(Beginning of Exercise materials)
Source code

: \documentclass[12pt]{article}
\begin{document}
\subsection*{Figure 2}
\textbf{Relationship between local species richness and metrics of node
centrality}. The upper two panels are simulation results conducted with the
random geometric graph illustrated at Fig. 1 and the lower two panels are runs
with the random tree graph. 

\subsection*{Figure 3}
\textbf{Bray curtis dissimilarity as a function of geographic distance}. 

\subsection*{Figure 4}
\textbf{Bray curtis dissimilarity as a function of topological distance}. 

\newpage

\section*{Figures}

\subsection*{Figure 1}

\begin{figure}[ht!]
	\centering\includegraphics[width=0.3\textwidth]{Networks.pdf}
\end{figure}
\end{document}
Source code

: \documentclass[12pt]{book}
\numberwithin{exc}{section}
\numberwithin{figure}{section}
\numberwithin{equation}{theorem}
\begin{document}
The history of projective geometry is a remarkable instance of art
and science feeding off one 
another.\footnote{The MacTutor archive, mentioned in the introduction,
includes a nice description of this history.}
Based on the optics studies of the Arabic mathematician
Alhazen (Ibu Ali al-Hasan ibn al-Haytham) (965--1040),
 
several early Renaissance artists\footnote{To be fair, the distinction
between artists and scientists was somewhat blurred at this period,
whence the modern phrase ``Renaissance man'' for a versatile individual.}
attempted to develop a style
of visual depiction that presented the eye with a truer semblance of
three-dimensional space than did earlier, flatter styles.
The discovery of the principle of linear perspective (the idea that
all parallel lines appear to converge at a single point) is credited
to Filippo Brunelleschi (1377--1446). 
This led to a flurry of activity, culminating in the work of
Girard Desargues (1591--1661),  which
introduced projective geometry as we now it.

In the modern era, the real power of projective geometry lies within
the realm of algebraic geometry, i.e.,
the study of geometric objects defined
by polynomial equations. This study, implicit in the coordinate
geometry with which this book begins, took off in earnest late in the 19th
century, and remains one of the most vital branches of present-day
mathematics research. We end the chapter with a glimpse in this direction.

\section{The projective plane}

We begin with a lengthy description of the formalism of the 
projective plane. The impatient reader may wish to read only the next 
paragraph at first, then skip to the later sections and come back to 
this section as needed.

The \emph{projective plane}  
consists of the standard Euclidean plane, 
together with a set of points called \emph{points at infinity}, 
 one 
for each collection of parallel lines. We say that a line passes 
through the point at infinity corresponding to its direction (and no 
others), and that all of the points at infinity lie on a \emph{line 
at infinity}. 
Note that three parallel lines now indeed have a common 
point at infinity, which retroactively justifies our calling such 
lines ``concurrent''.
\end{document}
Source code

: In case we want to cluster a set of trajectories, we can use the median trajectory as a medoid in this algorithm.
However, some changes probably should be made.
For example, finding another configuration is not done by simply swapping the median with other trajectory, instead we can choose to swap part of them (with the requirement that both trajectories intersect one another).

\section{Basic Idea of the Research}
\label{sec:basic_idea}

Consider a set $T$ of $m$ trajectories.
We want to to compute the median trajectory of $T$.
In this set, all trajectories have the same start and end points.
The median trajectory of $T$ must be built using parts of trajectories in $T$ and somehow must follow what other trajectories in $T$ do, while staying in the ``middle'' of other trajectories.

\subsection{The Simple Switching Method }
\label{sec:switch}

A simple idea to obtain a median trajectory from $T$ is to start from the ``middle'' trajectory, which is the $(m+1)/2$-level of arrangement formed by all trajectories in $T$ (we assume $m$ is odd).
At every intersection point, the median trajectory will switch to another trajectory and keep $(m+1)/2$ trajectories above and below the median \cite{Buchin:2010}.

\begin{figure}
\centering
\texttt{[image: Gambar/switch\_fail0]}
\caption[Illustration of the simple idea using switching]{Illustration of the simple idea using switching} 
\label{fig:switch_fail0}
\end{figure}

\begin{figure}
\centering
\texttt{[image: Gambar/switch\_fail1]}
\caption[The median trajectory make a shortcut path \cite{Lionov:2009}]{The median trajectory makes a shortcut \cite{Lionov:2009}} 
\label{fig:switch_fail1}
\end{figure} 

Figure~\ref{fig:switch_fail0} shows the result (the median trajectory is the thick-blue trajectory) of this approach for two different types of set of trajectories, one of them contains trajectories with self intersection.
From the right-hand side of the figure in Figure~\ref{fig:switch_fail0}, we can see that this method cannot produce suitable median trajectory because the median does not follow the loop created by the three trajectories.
(End of Exercise materials)
▶ Directions: Print the records above exactly. Omit nothing.

▶ Response to the task:
Source code

: \documentclass[12pt]{article}
\begin{document}
\subsection*{Figure 2}
\textbf{Relationship between local species richness and metrics of node
centrality}. The upper two panels are simulation results conducted with the
random geometric graph illustrated at Fig. 1 and the lower two panels are runs
with the random tree graph. 

\subsection*{Figure 3}
\textbf{Bray curtis dissimilarity as a function of geographic distance}. 

\subsection*{Figure 4}
\textbf{Bray curtis dissimilarity as a function of topological distance}. 

\newpage

\section*{Figures}

\subsection*{Figure 1}

\begin{figure}[ht!]
	\centering\includegraphics[width=0.3\textwidth]{Networks.pdf}
\end{figure}
\end{document}
Source code

: \documentclass[12pt]{book}
\numberwithin{exc}{section}
\numberwithin{figure}{section}
\numberwithin{equation}{theorem}
\begin{document}
The history of projective geometry is a remarkable instance of art
and science feeding off one 
another.\footnote{The MacTutor archive, mentioned in the introduction,
includes a nice description of this history.}
Based on the optics studies of the Arabic mathematician
Alhazen (Ibu Ali al-Hasan ibn al-Haytham) (965--1040),
 
several early Renaissance artists\footnote{To be fair, the distinction
between artists and scientists was somewhat blurred at this period,
whence the modern phrase ``Renaissance man'' for a versatile individual.}
attempted to develop a style
of visual depiction that presented the eye with a truer semblance of
three-dimensional space than did earlier, flatter styles.
The discovery of the principle of linear perspective (the idea that
all parallel lines appear to converge at a single point) is credited
to Filippo Brunelleschi (1377--1446). 
This led to a flurry of activity, culminating in the work of
Girard Desargues (1591--1661),  which
introduced projective geometry as we now it.

In the modern era, the real power of projective geometry lies within
the realm of algebraic geometry, i.e.,
the study of geometric objects defined
by polynomial equations. This study, implicit in the coordinate
geometry with which this book begins, took off in earnest late in the 19th
century, and remains one of the most vital branches of present-day
mathematics research. We end the chapter with a glimpse in this direction.

\section{The projective plane}

We begin with a lengthy description of the formalism of the 
projective plane. The impatient reader may wish to read only the next 
paragraph at first, then skip to the later sections and come back to 
this section as needed.

The \emph{projective plane}  
consists of the standard Euclidean plane, 
together with a set of points called \emph{points at infinity}, 
 one 
for each collection of parallel lines. We say that a line passes 
through the point at infinity corresponding to its direction (and no 
others), and that all of the points at infinity lie on a \emph{line 
at infinity}. 
Note that three parallel lines now indeed have a common 
point at infinity, which retroactively justifies our calling such 
lines ``concurrent''.
\end{document}
Source code

: In case we want to cluster a set of trajectories, we can use the median trajectory as a medoid in this algorithm.
However, some changes probably should be made.
For example, finding another configuration is not done by simply swapping the median with other trajectory, instead we can choose to swap part of them (with the requirement that both trajectories intersect one another).

\section{Basic Idea of the Research}
\label{sec:basic_idea}

Consider a set $T$ of $m$ trajectories.
We want to to compute the median trajectory of $T$.
In this set, all trajectories have the same start and end points.
The median trajectory of $T$ must be built using parts of trajectories in $T$ and somehow must follow what other trajectories in $T$ do, while staying in the ``middle'' of other trajectories.

\subsection{The Simple Switching Method }
\label{sec:switch}

A simple idea to obtain a median trajectory from $T$ is to start from the ``middle'' trajectory, which is the $(m+1)/2$-level of arrangement formed by all trajectories in $T$ (we assume $m$ is odd).
At every intersection point, the median trajectory will switch to another trajectory and keep $(m+1)/2$ trajectories above and below the median \cite{Buchin:2010}.

\begin{figure}
\centering
\texttt{[image: Gambar/switch\_fail0]}
\caption[Illustration of the simple idea using switching]{Illustration of the simple idea using switching} 
\label{fig:switch_fail0}
\end{figure}

\begin{figure}
\centering
\texttt{[image: Gambar/switch\_fail1]}
\caption[The median trajectory make a shortcut path \cite{Lionov:2009}]{The median trajectory makes a shortcut \cite{Lionov:2009}} 
\label{fig:switch_fail1}
\end{figure} 

Figure~\ref{fig:switch_fail0} shows the result (the median trajectory is the thick-blue trajectory) of this approach for two different types of set of trajectories, one of them contains trajectories with self intersection.
From the right-hand side of the figure in Figure~\ref{fig:switch_fail0}, we can see that this method cannot produce suitable median trajectory because the median does not follow the loop created by the three trajectories.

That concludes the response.